L'intrac, ou la révolution du porte outil
A l’exposition Allemande DLG de 1972, Deutz présente le premier modèle de son programme Intrac System 2000, l’Intrac 2002, un concept révolutionnaire qui va bousculer les concurrents, Mercedes en particulier.
Le tracteur agricole traditionnel a pour principale vocation la traction. Il manque de polyvalence avec son seul système d’attelage arrière. Le relevage avant est rare. Les opérations de précision obligent le chauffeur à se contorsionner. Deutz s’accroche à ce sujet et va proposer une vraie réponse avec l’Intrac System 2000.
La notion de porteur polyvalent date des années 50. Allis Chalmers propose son porte outils. Celui-ci se limite à une excellente vision avant. Fendt propose son GT qui lui est un excellent porteur. La visibilité avant devient nulle dès lors qu’on pose une cuve sur la poutre avant.
Pour Deutz, la solution est limpide. La cabine doit être positionnée à l’avant de l’engin, ce qui donnera une visibilité exceptionnelle quelle que soient les conditions d’utilisation. La marque va partir de la base mécanique d’un tracteur de sa gamme, le 50 06 et va en refondre totalement l’architecture. Nous sommes en 1972. Deutz s’inspire des formes à pan coupés du LEM, le véhicule qui a servi à atterrir sur la lune. Il en découle une cellule de conduite très originale avec une vision périphérique avant et latérale unique. Avec ce tracteur Deutz propose un relevage avant qui permet de positionner des outils tels que rampe de traitement, bineuse etc… Les outils adaptés à l’Intrac sont développés avec la société Rau Amazoneet Evrard notamment. A l’arrière de la cabine, on peut poser une cuve où une réserve d’engrais. Enfin à l’arrière on retrouve l’attelage classique avec crochet polyvalent et relevage trois points. L’Intrac 2002 est donc l’arme pour se différencier et répondre aux exigences des cultures en lignes. Chez les éleveurs, on attèle une faucheuse avant, une autochargeuse en vrac à l’arrière. La vraie polyvalence du tracteur est née grâce à Deutz.
Le créneau est tellement convoité que Mercedes, qui avec trois ingénieurs développe le MB trac en secret, apprend que Deutz va présenter l’Intrac à l’exposition DLG de 1972. Mercedes accélère ses études pour être en mesure de présenter le prototype de ce qui deviendra le MB Trac 65/70. A l’exposition DLG, les deux concurrents font sensations, Deutz pour son originalité, Mercedes pour son nouvel engin dérivé de l’Unimog.
Mais c’est Deutz qui incontestablement fait la une avec son design très original, sans concurrence.

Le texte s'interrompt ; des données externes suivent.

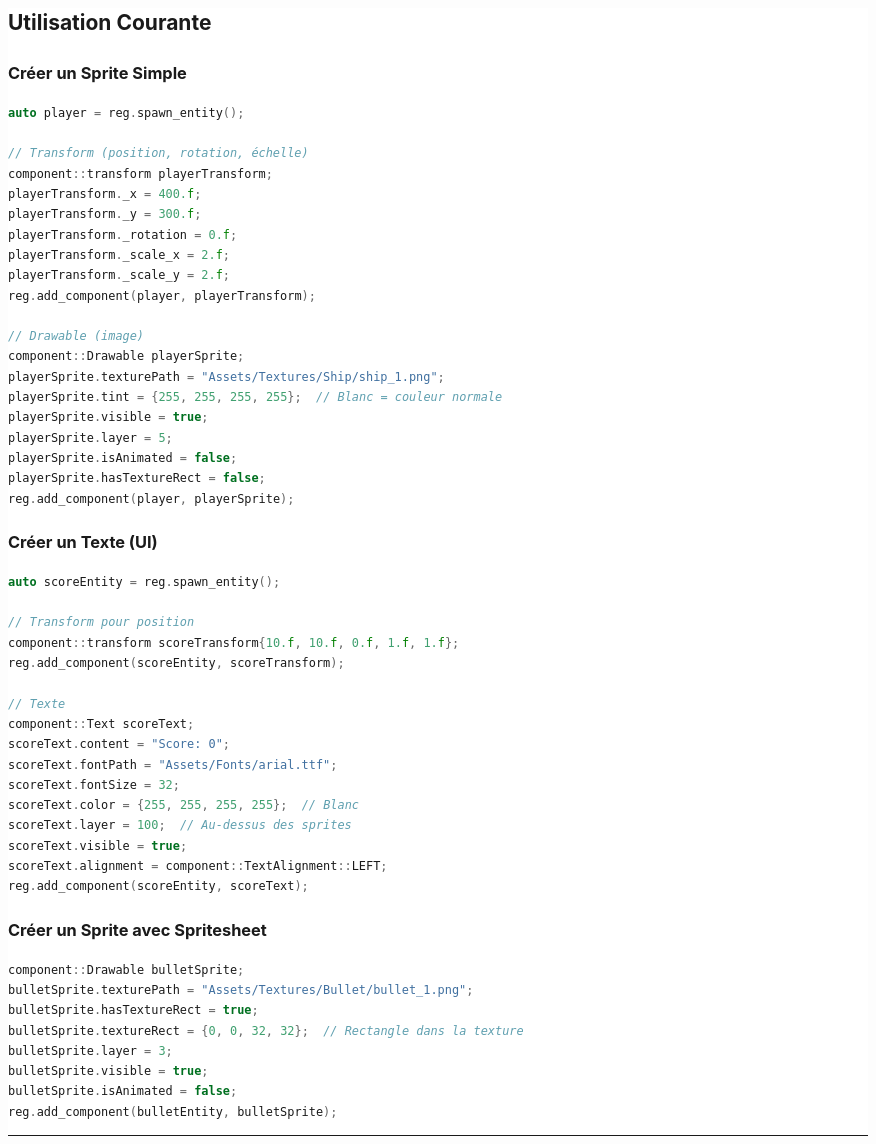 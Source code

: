
## Utilisation Courante

### Créer un Sprite Simple

```cpp
auto player = reg.spawn_entity();

// Transform (position, rotation, échelle)
component::transform playerTransform;
playerTransform._x = 400.f;
playerTransform._y = 300.f;
playerTransform._rotation = 0.f;
playerTransform._scale_x = 2.f;
playerTransform._scale_y = 2.f;
reg.add_component(player, playerTransform);

// Drawable (image)
component::Drawable playerSprite;
playerSprite.texturePath = "Assets/Textures/Ship/ship_1.png";
playerSprite.tint = {255, 255, 255, 255};  // Blanc = couleur normale
playerSprite.visible = true;
playerSprite.layer = 5;
playerSprite.isAnimated = false;
playerSprite.hasTextureRect = false;
reg.add_component(player, playerSprite);
```

### Créer un Texte (UI)

```cpp
auto scoreEntity = reg.spawn_entity();

// Transform pour position
component::transform scoreTransform{10.f, 10.f, 0.f, 1.f, 1.f};
reg.add_component(scoreEntity, scoreTransform);

// Texte
component::Text scoreText;
scoreText.content = "Score: 0";
scoreText.fontPath = "Assets/Fonts/arial.ttf";
scoreText.fontSize = 32;
scoreText.color = {255, 255, 255, 255};  // Blanc
scoreText.layer = 100;  // Au-dessus des sprites
scoreText.visible = true;
scoreText.alignment = component::TextAlignment::LEFT;
reg.add_component(scoreEntity, scoreText);
```

### Créer un Sprite avec Spritesheet

```cpp
component::Drawable bulletSprite;
bulletSprite.texturePath = "Assets/Textures/Bullet/bullet_1.png";
bulletSprite.hasTextureRect = true;
bulletSprite.textureRect = {0, 0, 32, 32};  // Rectangle dans la texture
bulletSprite.layer = 3;
bulletSprite.visible = true;
bulletSprite.isAnimated = false;
reg.add_component(bulletEntity, bulletSprite);
```

---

Le concept séduit, mais malheureusement, la conception en petite série, si particulière génère des coûts de production élevés qui freinent les ventes. Par ailleurs, la puissance de l’Intrac est trop limitée. Dès 1974, Deutz propose l’Intrac 2003 de 60 ch à moteur 4 cylindres en place du précédent 3 cylindres de 51 ch du 2002. Majoritairement la clientèle achète la version à 2003 A, à 4 roues motrices, la cabine apportant un surpoids non négligeable sur l’essieu avant, ce qui limite les capacités de franchissement en version à 2 roues motrices.
Parallèlement, Deutz poursuivra le développement de l’Intrac System 2000 avec le 2005 à transmission hydrostatique, séduisant. Mais le modèle à 5 cylindres suivi du 2006 à 6 cylindres resteront tous deux à l’état de prototype. L’entrainement hydraulique d’origine Linde avait un trop mauvais rendement. Deutz est en avance de 30 ans. La technique ne permet pas encore la conception de transmissions viables économiquement, avec un rendement correct.
La série se poursuivra en petite puissance avec le modèle 2004 de 70 ch équipé d’une cabine beaucoup plus consensuelle, d’origine Danoise, Sékura qui améliore sensiblement le confort. Enfin, la dernière série des Intrac sera la gamme des 6. 05 à 6.60 entre 1987 et 1991, développée en collaboration avec… Mercedes. Leur carrière éphémère s’achèvera en 1991 en même temps que l’arrêt des MB Trac.
Révolutionnaire, l’Intrac l’était. Mais il était malheureusement trop cher. Il lui aurait fallu d’emblée 4 roues égales, ce qui aurait largement amélioré son adhérence… au détriment de la maniabilité. Aujourd’hui, L’Intrac est un objet de collection très recherché qui a marqué toute une génération d’agriculteurs.